The legal representatives are responsible for the other information. The other information comprises:

  • the statement on corporate governance pursuant to Section 289f German Commercial Code (HGB) specified in Chapter “Corporate Governance ­Report including the Statement on Corporate Governance pursuant to § 289f and ­§ 315d HGB” of the combined management report,

  • the corporate governance report pursuant to No. 3.10 of the German ­Corporate Governance Code specified in Chapter “Corporate Governance Report including the Statement on Corporate Governance pursuant to ­§ 289f and § 315d HGB” of the combined management report,

  • the legal representatives‘ confirmation relating to the consolidated financial statements and to the combined management report pursuant to ­Section 297 (2) Sentence 4 and Section 315 (1) Sentence 5 German Commercial Code (HGB), respectively,

  • the combined non-financial report which will be published after the issuance of this auditor´s report and

  • the remaining parts of the Annual Report which will be published after the issuance of this auditor´s report, with the exception of the audited ­consolidated financial statements and combined management report and our ­auditor’s report.

Our audit opinions on the consolidated financial statements and on the combined management report do not cover the other information, and consequently we do not express an audit opinion or any other form of assurance conclusion thereon.

In connection with our audit, our responsibility is to read the other information and, in so doing, to consider whether the other information

  • is materially inconsistent with the consolidated financial statements, with the combined management report or our knowledge obtained in the audit, or

  • otherwise appears to be materially misstated.

Responsibilities of the Legal representatives and the Supervisory Board for the Consolidated Financial Statements and the ­Combined Management Report

The legal representatives are responsible for the preparation of the consolidated financial statements that comply, in all material respects, with IFRSs as adopted by the EU and the additional requirements of German commercial law pursuant to Section 315e (1) German Commercial Code (HGB) and that the consolidated financial statements, in compliance with these requirements, give a true and fair view of the assets, liabilities, financial position, and financial performance of the Group. In addition, the legal representatives are responsible for such ­internal control as they have determined necessary to enable the preparation of consolidated financial statements that are free from material misstatement, whether due to fraud or error.

In preparing the consolidated financial statements, the legal representatives are responsible for assessing the Group’s ability to continue as a going concern. They also have the responsibility for disclosing, as applicable, matters related to going concern. In addition, they are responsible for financial reporting based on the going concern basis of accounting unless there is an intention to liquidate the Group or to cease operations, or there is no realistic alternative but to do so.

Furthermore, the legal representatives are responsible for the preparation of the combined management report that, as a whole, provides an appropriate view of the Group’s position and is, in all material respects, consistent with the ­consolidated financial statements, complies with German legal requirements, and appropriately presents the opportunities and risks of future development.
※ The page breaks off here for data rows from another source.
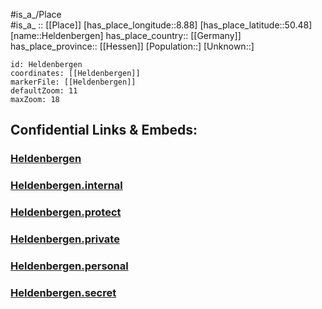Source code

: ﻿---
location: [50.48,8.88] 
mapzoom: [7,12] 
mapmarker: city 
type: City
tags:
- geo/City


SpocWebEntityId: 30867
isDeleted: false
confidential: public

---
#is_a_/Place  
#is_a_ :: [[Place]] 
[has_place_longitude::8.88] 
[has_place_latitude::50.48] 
[name::Heldenbergen] 
has_place_country:: [[Germany]]  
has_place_province:: [[Hessen]] 
[Population::] 
[Unknown::] 


```leaflet
id: Heldenbergen
coordinates: [[Heldenbergen]] 
markerFile: [[Heldenbergen]] 
defaultZoom: 11 
maxZoom: 18
```


## Confidential Links & Embeds: 

### [Heldenbergen](/_public/Earth/Continent/Europe/Europe~Central/Germany/Germany~West/Hessen/counties~Hessen/Gießen/cities~Gießen/Hungen/boroughs~Hungen/Heldenbergen.md) 

### [Heldenbergen.internal](/_internal/Earth/Continent/Europe/Europe~Central/Germany/Germany~West/Hessen/counties~Hessen/Gießen/cities~Gießen/Hungen/boroughs~Hungen/Heldenbergen.internal.md) 

### [Heldenbergen.protect](/_protect/Earth/Continent/Europe/Europe~Central/Germany/Germany~West/Hessen/counties~Hessen/Gießen/cities~Gießen/Hungen/boroughs~Hungen/Heldenbergen.protect.md) 

### [Heldenbergen.private](/_private/Earth/Continent/Europe/Europe~Central/Germany/Germany~West/Hessen/counties~Hessen/Gießen/cities~Gießen/Hungen/boroughs~Hungen/Heldenbergen.private.md) 

### [Heldenbergen.personal](/_personal/Earth/Continent/Europe/Europe~Central/Germany/Germany~West/Hessen/counties~Hessen/Gießen/cities~Gießen/Hungen/boroughs~Hungen/Heldenbergen.personal.md) 

### [Heldenbergen.secret](/_secret/Earth/Continent/Europe/Europe~Central/Germany/Germany~West/Hessen/counties~Hessen/Gießen/cities~Gießen/Hungen/boroughs~Hungen/Heldenbergen.secret.md) 
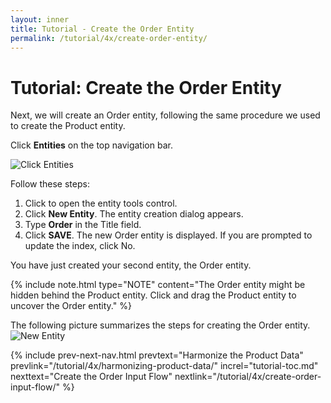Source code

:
 ```yaml
---
layout: inner
title: Tutorial - Create the Order Entity
permalink: /tutorial/4x/create-order-entity/
---
```


# Tutorial: Create the Order Entity

Next, we will create an Order entity, following the same procedure we used to create the Product entity.

Click **Entities** on the top navigation bar.

![Click Entities]({{site.baseurl}}/images/3x/create-order-entity/entities-select.png)

Follow these steps:

1. Click <span class="circle-button"><i class="fa fa-wrench"></i></span> to open the entity tools control.
1. Click **New Entity**. The entity creation dialog appears.
1. Type **Order** in the Title field.
1. Click **SAVE**. The new Order entity is displayed. If you are prompted to update the index, click No.

You have just created your second entity, the Order entity.

{% include note.html type="NOTE" content="The Order entity might be hidden behind the Product entity. Click and drag the Product entity to uncover the Order entity." %}

The following picture summarizes the steps for creating the Order entity.
![New Entity]({{site.baseurl}}/images/3x/create-order-entity/create-order-entity.png)


{% include prev-next-nav.html
  prevtext="Harmonize the Product Data"
  prevlink="/tutorial/4x/harmonizing-product-data/"
  increl="tutorial-toc.md"
  nexttext="Create the Order Input Flow"
  nextlink="/tutorial/4x/create-order-input-flow/"
%}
In addition, the legal representatives are responsible for such arrangements and measures (systems) as they have considered necessary to enable the ­preparation of a combined management report that is in accordance with the applicable German legal requirements, and to be able to provide sufficient ­appropriate evidence for the assertions in the combined management report.

The Supervisory Board is responsible for overseeing the Group’s financial ­reporting process for the preparation of the consolidated financial statements and of the combined management report.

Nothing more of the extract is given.